Has life got you down? Are you pissed at your wife but want to avoid a fight? Someone at work busting your chops? I’ve got just the thing for you that will put all that in the rearview… so much so you won’t give one fuck when you’re done:
Lift Heavy Iron and Hit a Heavy Bag
Why? How? You ask? I’ll tell you.
First, lifting heavy shit is the privilege we have as men born with testosterone filling our bodies. Pushing a five rep heavy bench, or pulling some heavy deads that make you strain makes you feel like King Fucking-Kong.It activates that central nervous system in ways that jogging will never do. It puts on muscle if you eat right and do some nice mix of sets/reps/ and weight. This post on gaining weight and muscle by Mark’s Daily Apple has some great stuff. I’ve been doing doing Tactical Barbell for six weeks (one cycle, just started my second) and added at least 10 pounds to my major lifts (squats, deads, bench). Good stuff. Plus, depending on where you are in the cycle, you aren’t completely spent and you can mix in HIIT stuff (some days you are totally cashed, so skip the boxing).

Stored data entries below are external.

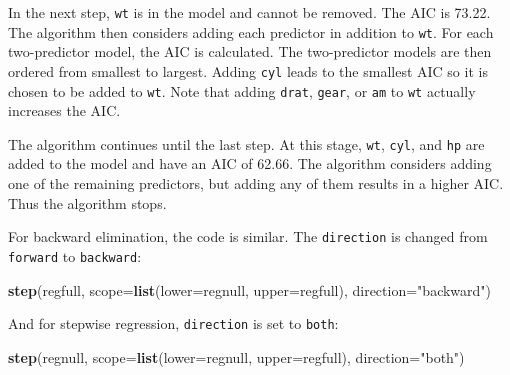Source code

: \documentclass[
]{book}
\newenvironment{Shaded}{\begin{snugshade}}{\end{snugshade}}
\newcommand{\AttributeTok}[1]{\textcolor[rgb]{0.13,0.29,0.53}{#1}}
\newcommand{\FunctionTok}[1]{\textcolor[rgb]{0.13,0.29,0.53}{\textbf{#1}}}
\newcommand{\NormalTok}[1]{#1}
\newcommand{\StringTok}[1]{\textcolor[rgb]{0.31,0.60,0.02}{#1}}
\begin{document}
In the next step, \texttt{wt} is in the model and cannot be removed. The AIC is 73.22. The algorithm then considers adding each predictor in addition to \texttt{wt}. For each two-predictor model, the AIC is calculated. The two-predictor models are then ordered from smallest to largest. Adding \texttt{cyl} leads to the smallest AIC so it is chosen to be added to \texttt{wt}. Note that adding \texttt{drat}, \texttt{gear}, or \texttt{am} to \texttt{wt} actually increases the AIC.

The algorithm continues until the last step. At this stage, \texttt{wt}, \texttt{cyl}, and \texttt{hp} are added to the model and have an AIC of 62.66. The algorithm considers adding one of the remaining predictors, but adding any of them results in a higher AIC. Thus the algorithm stops.

For backward elimination, the code is similar. The \texttt{direction} is changed from \texttt{forward} to \texttt{backward}:

\begin{Shaded}
\begin{Highlighting}[]
\FunctionTok{step}\NormalTok{(regfull, }\AttributeTok{scope=}\FunctionTok{list}\NormalTok{(}\AttributeTok{lower=}\NormalTok{regnull, }\AttributeTok{upper=}\NormalTok{regfull), }\AttributeTok{direction=}\StringTok{"backward"}\NormalTok{)}
\end{Highlighting}
\end{Shaded}

And for stepwise regression, \texttt{direction} is set to \texttt{both}:

\begin{Shaded}
\begin{Highlighting}[]
\FunctionTok{step}\NormalTok{(regnull, }\AttributeTok{scope=}\FunctionTok{list}\NormalTok{(}\AttributeTok{lower=}\NormalTok{regnull, }\AttributeTok{upper=}\NormalTok{regfull), }\AttributeTok{direction=}\StringTok{"both"}\NormalTok{)}
\end{Highlighting}
\end{Shaded}
\end{document}
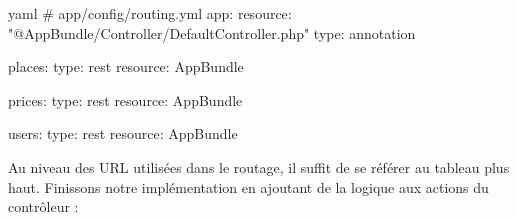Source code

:\documentclass[big]{zmdocument}
\begin{document}
\begin{CodeBlock}{yaml}
# app/config/routing.yml
app:
    resource: "@AppBundle/Controller/DefaultController.php"
    type:     annotation

places:
    type:     rest
    resource: AppBundle\Controller\PlaceController

prices:
    type:     rest
    resource: AppBundle\Controller\Place\PriceController

users:
    type:     rest
    resource: AppBundle\Controller\UserController
\end{CodeBlock}



Au niveau des URL utilisées dans le routage, il suffit de se référer au tableau plus haut. 
Finissons notre implémentation en ajoutant de la logique aux actions du contrôleur :
\end{document}
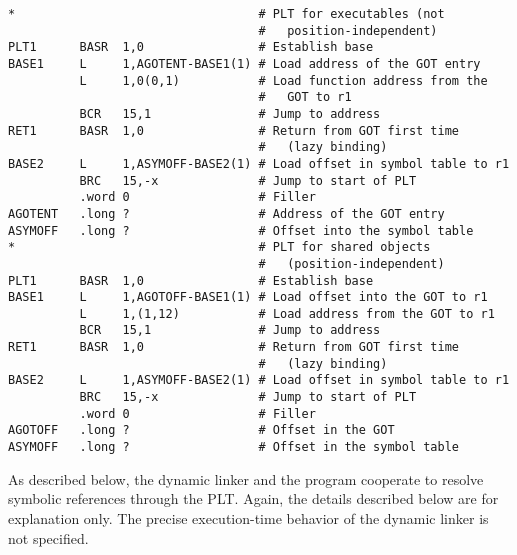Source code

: \documentclass[english,11pt,twoside,toc=bib,toc=idx]{scrreprt}
\begin{document}
\begin{lstlisting}[style=float,language=simpleasm,
  caption=Procedure Linkage Table example,label=lst:pltex]
*                                  # PLT for executables (not
                                   #   position-independent)
PLT1      BASR  1,0                # Establish base
BASE1     L     1,AGOTENT-BASE1(1) # Load address of the GOT entry
          L     1,0(0,1)           # Load function address from the
                                   #   GOT to r1
          BCR   15,1               # Jump to address
RET1      BASR  1,0                # Return from GOT first time
                                   #   (lazy binding)
BASE2     L     1,ASYMOFF-BASE2(1) # Load offset in symbol table to r1
          BRC   15,-x              # Jump to start of PLT
          .word 0                  # Filler
AGOTENT   .long ?                  # Address of the GOT entry
ASYMOFF   .long ?                  # Offset into the symbol table
*                                  # PLT for shared objects
                                   #   (position-independent)
PLT1      BASR  1,0                # Establish base
BASE1     L     1,AGOTOFF-BASE1(1) # Load offset into the GOT to r1
          L     1,(1,12)           # Load address from the GOT to r1
          BCR   15,1               # Jump to address
RET1      BASR  1,0                # Return from GOT first time
                                   #   (lazy binding)
BASE2     L     1,ASYMOFF-BASE2(1) # Load offset in symbol table to r1
          BRC   15,-x              # Jump to start of PLT
          .word 0                  # Filler
AGOTOFF   .long ?                  # Offset in the GOT
ASYMOFF   .long ?                  # Offset in the symbol table
\end{lstlisting}
\fi

As described below, the dynamic linker and the program cooperate to
resolve symbolic references through the PLT\@.  Again, the details
described below are for explanation only.  The precise execution-time
behavior of the dynamic linker is not specified.
\end{document}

Second, mixing in high intensity cardio is good after lifting some iron, but if you’re really salty about your day, do what me and Joe Rogan recommend: hit your heavy boxing bag doing three minute rounds (3 minutes on, 1 minute rest) until you’re wrung out. Maybe that’s 5 rounds, maybe it’s 10, do whatever it takes. It can save you from saying or doing something dumb. When you come back home or inside, you’ won’t give a shit about how bad your day is since you just turned poured out all that negative energy on your punching bag. You won’t have any energy to fight. The volume just got turned down, and that’s a good thing.
Don’t have a bag? Don’t want to go down to your local MMA gym (may I ask why not? For me, class times just don’t work in my life, otherwise I’d be all over that like Oprah on a twinkie)? Look on Craigslist. I just looked at my local one, and they had multiple 80 pound bags from $25-$50. I have mine hanging in my garage ceiling on a chain. Get some wraps (I went with the long Mexican style, some like them shorter) and gloves, I have these (below) – they aren’t the most expensive, but work damn well.
Now, if you haven’t taken a fundamentals boxing class like I have (and highly recommend if you have a boxing gym in town), watch some videos like below. Then hit away my brothers, fucking hit that bag like you mean it. Throw some kicks in too if you want. Or spinning backhands. Whatever floats your boat. You’ll feel better, I promise. Oh, and it’s a workout, but it isn’t that jogging bullshit or Insanity, it’s a man’s workout. If you want to call hitting something a workout, it’s mostly just a good time. Have at it bromigos!